» **WORK TASK**
Your reply should hold only the lines from the one containing "在接入比赛官方评测环境的连续批次中，算法进行了 17 轮全流程实测演练，检验在不同目标数目（涵盖" to the final line of the listing below, restated word for word.

» **AVAILABLE DATA**
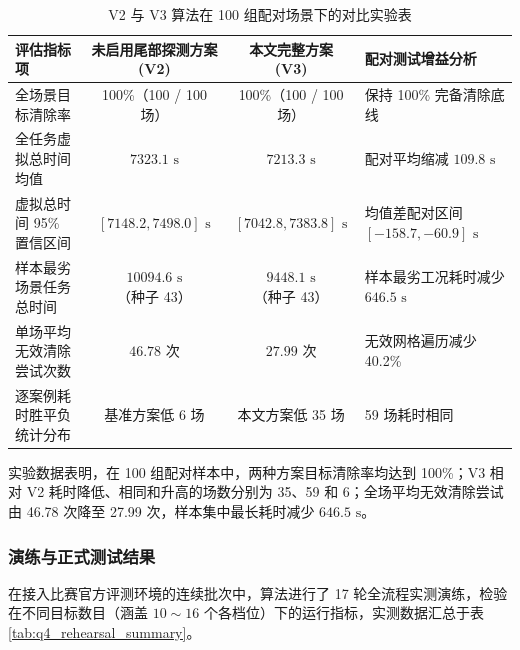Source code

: \documentclass[zihao=-4,a4paper,UTF8]{ctexart}
\begin{document}
\begin{table}[htbp]
    \centering
    \footnotesize
    \vspace{-0.3em}
    \caption{V2 与 V3 算法在 100 组配对场景下的对比实验表}
    \label{tab:q4_ablation_results}
    \renewcommand{\arraystretch}{0.65}
    \setlength{\tabcolsep}{2.5pt}
    \begin{tabularx}{\linewidth}{l c c X}
        \toprule[1.5pt]
        \textbf{评估指标项} & \textbf{未启用尾部探测方案 (V2)} & \textbf{本文完整方案 (V3)} & \textbf{配对测试增益分析} \\
        \midrule
        全场景目标清除率 & 100\%（100 / 100 场） & 100\%（100 / 100 场） & 保持 100\% 完备清除底线 \\
        全任务虚拟总时间均值 & $7323.1\text{ s}$ & $7213.3\text{ s}$ & 配对平均缩减 $109.8\text{ s}$ \\
        虚拟总时间 95\% 置信区间 & $[7148.2, 7498.0]\text{ s}$ & $[7042.8, 7383.8]\text{ s}$ & 均值差配对区间 $[-158.7, -60.9]\text{ s}$ \\
        样本最劣场景任务总时间 & $10094.6\text{ s}$（种子 43） & $9448.1\text{ s}$（种子 43） & 样本最劣工况耗时减少 $646.5\text{ s}$ \\
        单场平均无效清除尝试次数 & $46.78\text{ 次}$ & $27.99\text{ 次}$ & 无效网格遍历减少 40.2\% \\
        逐案例耗时胜平负统计分布 & 基准方案低 6 场 & 本文方案低 35 场 & 59 场耗时相同 \\
        \bottomrule[1.5pt]
    \end{tabularx}
\end{table}

实验数据表明，在 100 组配对样本中，两种方案目标清除率均达到 100\%；V3 相对 V2 耗时降低、相同和升高的场数分别为 35、59 和 6；全场平均无效清除尝试由 46.78 次降至 27.99 次，样本集中最长耗时减少 $646.5\text{ s}$。

\subsubsection{演练与正式测试结果}

在接入比赛官方评测环境的连续批次中，算法进行了 17 轮全流程实测演练，检验在不同目标数目（涵盖 $10\sim 16$ 个各档位）下的运行指标，实测数据汇总于表 \ref{tab:q4_rehearsal_summary}。
\end{document}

» **ANSWER BELOW**
在接入比赛官方评测环境的连续批次中，算法进行了 17 轮全流程实测演练，检验在不同目标数目（涵盖 $10\sim 16$ 个各档位）下的运行指标，实测数据汇总于表 \ref{tab:q4_rehearsal_summary}。
\end{document}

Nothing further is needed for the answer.